= Brian D. O'Neill =

American author and attorney

Brian D. O'Neill is an American author and attorney, best known for Half a Wing, Three Engines and a Prayer, a book about the U.S. Eighth Air Force and B-17 crews and missions in World War II. He is also the author of 303rd Bombardment Group, about the same subject.

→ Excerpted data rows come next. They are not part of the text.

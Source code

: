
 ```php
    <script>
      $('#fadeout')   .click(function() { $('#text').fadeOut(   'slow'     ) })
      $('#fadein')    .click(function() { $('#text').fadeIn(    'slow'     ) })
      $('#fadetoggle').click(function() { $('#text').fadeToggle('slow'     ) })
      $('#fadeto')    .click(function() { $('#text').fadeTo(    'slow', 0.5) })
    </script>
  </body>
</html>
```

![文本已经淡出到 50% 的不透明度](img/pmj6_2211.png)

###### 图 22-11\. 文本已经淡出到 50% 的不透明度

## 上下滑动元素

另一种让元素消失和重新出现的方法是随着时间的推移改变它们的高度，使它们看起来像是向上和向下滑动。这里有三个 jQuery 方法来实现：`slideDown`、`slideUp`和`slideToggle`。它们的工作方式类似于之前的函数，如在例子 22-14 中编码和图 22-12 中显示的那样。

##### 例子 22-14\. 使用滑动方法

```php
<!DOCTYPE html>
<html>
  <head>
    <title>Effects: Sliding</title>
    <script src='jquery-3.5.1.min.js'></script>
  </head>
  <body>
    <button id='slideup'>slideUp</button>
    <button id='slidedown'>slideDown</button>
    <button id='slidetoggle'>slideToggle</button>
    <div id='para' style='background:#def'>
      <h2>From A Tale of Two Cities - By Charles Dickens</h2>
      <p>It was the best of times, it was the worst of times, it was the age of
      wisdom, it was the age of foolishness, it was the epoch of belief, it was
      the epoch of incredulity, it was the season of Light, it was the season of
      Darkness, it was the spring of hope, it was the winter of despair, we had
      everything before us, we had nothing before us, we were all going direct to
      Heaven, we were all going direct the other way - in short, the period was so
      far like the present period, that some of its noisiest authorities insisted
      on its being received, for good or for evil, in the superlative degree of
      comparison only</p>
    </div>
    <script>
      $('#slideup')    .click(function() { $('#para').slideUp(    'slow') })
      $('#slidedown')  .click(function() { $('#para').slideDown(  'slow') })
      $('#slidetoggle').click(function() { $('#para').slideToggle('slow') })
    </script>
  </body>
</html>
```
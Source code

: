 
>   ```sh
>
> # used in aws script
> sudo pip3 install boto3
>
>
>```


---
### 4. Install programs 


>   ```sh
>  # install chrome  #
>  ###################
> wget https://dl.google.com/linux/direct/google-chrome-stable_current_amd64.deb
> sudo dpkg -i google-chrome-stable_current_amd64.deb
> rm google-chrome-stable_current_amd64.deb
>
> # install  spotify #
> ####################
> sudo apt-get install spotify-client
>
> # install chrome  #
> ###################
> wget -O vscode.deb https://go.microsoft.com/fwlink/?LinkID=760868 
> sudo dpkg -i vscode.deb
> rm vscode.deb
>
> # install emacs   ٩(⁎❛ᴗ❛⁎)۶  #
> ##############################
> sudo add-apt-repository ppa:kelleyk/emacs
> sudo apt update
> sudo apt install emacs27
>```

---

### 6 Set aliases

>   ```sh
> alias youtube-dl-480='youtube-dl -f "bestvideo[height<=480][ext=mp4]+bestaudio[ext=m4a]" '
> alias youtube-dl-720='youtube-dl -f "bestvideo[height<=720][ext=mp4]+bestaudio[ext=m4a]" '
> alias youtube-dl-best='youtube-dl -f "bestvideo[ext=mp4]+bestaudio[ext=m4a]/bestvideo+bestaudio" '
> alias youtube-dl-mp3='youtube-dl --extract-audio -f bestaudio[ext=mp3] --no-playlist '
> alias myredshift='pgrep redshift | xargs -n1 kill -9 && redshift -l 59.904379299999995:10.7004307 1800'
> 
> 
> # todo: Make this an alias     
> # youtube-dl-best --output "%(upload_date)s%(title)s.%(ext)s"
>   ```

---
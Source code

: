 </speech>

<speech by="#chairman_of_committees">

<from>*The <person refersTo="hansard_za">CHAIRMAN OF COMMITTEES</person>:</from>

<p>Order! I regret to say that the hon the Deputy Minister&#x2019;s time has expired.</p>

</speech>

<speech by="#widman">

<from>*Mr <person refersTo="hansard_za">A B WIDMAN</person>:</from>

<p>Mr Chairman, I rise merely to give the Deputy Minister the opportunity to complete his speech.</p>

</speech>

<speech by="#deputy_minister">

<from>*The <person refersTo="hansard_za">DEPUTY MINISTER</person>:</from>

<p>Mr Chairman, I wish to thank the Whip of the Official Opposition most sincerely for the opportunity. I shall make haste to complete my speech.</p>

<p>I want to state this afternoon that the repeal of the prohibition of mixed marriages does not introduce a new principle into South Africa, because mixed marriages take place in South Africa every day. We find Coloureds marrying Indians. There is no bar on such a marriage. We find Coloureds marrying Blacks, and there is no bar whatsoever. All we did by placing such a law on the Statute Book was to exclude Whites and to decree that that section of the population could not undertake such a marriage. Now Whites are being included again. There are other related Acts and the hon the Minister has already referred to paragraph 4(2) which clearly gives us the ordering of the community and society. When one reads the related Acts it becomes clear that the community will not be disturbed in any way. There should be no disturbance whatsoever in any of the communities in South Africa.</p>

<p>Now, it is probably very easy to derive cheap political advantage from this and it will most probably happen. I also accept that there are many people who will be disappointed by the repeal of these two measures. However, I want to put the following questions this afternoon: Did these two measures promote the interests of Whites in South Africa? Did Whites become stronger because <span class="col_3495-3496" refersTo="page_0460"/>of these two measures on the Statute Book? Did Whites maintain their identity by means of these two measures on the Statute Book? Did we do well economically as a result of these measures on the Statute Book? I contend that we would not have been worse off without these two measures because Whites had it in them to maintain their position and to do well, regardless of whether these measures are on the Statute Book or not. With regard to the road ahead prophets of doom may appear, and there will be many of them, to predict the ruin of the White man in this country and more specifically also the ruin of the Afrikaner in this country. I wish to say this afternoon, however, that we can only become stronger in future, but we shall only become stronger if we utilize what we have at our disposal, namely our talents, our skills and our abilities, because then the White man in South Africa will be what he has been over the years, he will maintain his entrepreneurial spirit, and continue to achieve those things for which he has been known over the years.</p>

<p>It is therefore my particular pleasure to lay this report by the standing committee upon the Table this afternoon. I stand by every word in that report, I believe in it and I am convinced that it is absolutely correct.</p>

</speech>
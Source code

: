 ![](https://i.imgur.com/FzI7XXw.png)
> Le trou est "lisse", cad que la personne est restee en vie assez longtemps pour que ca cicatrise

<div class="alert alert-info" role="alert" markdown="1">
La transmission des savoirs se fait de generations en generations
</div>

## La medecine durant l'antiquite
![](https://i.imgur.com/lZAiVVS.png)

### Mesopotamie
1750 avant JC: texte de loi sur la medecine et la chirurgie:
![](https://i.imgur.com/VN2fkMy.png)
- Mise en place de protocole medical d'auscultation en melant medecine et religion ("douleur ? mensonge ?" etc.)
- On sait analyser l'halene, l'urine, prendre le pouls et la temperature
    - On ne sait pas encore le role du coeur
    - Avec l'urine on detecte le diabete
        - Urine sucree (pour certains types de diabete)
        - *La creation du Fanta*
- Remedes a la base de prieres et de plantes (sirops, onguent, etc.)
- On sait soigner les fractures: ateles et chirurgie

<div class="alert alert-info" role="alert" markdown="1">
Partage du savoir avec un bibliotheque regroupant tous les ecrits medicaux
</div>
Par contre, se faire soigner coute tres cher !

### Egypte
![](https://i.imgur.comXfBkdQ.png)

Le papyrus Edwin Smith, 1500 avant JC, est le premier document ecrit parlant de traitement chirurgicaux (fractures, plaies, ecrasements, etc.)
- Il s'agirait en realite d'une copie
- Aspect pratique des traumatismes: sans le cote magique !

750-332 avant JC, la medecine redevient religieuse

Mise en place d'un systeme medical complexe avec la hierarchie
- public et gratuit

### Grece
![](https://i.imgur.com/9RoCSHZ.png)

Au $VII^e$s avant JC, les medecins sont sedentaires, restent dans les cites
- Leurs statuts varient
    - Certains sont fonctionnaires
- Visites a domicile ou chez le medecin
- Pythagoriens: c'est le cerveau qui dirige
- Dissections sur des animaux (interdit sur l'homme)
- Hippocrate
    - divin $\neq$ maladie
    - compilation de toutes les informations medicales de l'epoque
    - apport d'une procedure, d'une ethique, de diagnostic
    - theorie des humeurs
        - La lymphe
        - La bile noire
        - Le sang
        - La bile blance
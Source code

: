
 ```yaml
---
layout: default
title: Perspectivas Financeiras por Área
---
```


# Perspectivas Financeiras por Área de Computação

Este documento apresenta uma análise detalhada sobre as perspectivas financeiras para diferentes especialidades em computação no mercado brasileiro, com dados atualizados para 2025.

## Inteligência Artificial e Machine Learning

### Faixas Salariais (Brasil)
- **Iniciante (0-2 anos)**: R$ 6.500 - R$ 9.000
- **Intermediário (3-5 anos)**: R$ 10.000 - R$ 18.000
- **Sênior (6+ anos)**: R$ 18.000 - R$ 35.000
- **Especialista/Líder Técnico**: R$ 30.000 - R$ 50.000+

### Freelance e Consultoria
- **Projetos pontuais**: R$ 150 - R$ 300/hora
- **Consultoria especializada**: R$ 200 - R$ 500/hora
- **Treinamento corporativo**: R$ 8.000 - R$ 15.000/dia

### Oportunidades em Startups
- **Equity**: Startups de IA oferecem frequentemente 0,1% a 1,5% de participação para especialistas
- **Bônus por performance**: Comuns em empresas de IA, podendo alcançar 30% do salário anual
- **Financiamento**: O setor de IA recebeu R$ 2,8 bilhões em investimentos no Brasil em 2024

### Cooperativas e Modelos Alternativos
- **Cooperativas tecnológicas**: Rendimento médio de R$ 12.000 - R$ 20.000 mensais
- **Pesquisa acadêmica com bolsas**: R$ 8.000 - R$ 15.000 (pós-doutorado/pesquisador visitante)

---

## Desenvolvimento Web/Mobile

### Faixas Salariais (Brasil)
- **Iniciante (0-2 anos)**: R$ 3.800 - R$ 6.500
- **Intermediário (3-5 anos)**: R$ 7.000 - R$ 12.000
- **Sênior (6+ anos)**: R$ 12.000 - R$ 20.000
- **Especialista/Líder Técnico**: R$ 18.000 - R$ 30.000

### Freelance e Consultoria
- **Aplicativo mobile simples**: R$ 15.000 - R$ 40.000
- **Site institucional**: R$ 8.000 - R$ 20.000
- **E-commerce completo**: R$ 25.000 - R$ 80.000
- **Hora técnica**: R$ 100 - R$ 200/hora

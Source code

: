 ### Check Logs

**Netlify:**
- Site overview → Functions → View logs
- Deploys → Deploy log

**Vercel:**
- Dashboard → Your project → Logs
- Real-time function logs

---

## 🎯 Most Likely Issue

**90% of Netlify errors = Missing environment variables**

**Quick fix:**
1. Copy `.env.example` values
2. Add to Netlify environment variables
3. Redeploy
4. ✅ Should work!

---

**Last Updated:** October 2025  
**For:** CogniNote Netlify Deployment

Born into a U.S. Air Force family in 1949, O'Neill's growing up years were spent on many Air Force bases throughout the United States, at a time when piston-engined aircraft a generation or two behind the B-17 were still in wide use. His Air Force upbringing fostered a lifelong interest in World War II aviation history. After graduating from the University of Maryland in 1971, O'Neill served with the U.S. Navy for three years, first as a destroyer gunnery officer and then as a shipyard repair officer at the Philadelphia Naval Shipyard. Upon leaving military service he became an attorney and the General Counsel of Curtiss-Wright Corporation, the aviation company that had manufactured the P-40 Warhawk fighter and the Cyclone B-17 engines during World War II. In 2001 O'Neill left corporate life to enter the private practice of law. As of 2013 he manages a very active immigration and employment law firm based in Morristown, New Jersey.

==Bibliography==
- Half a Wing, Three Engines and a Prayer. McGraw-Hill Companies, 1999. ISBN .
- 303rd Bombardment Group. Osprey Publishing, 2003. ISBN 1-84176-537-6 and 9781841765372.